START INFORMATION PROVIDED

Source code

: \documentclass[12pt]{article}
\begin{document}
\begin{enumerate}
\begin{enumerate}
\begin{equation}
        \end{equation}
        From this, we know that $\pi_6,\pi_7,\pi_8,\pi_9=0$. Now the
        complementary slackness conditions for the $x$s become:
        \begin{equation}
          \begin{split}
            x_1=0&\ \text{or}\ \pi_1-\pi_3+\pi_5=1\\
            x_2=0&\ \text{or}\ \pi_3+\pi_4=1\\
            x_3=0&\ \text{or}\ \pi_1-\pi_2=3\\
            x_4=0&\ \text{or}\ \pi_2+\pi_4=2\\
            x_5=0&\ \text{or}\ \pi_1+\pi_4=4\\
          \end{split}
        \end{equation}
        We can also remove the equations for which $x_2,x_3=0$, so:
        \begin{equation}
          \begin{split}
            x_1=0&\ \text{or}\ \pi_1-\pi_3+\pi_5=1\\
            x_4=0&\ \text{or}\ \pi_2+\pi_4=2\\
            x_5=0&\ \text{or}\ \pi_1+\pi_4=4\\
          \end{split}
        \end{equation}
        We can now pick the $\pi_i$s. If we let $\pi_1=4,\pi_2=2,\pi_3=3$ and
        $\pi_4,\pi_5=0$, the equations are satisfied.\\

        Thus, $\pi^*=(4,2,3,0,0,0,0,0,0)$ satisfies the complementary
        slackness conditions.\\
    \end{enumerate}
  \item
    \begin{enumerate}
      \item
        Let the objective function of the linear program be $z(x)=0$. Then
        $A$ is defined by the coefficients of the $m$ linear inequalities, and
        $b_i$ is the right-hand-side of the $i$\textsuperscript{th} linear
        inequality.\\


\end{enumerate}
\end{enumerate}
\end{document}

END INFORMATION PROVIDED

**HOW TO COMPLETE THIS TASK**
Indicate the number of lines in the data above that contain the string "equations", without any additional text.

**ANSWER TO THIS TASK**
2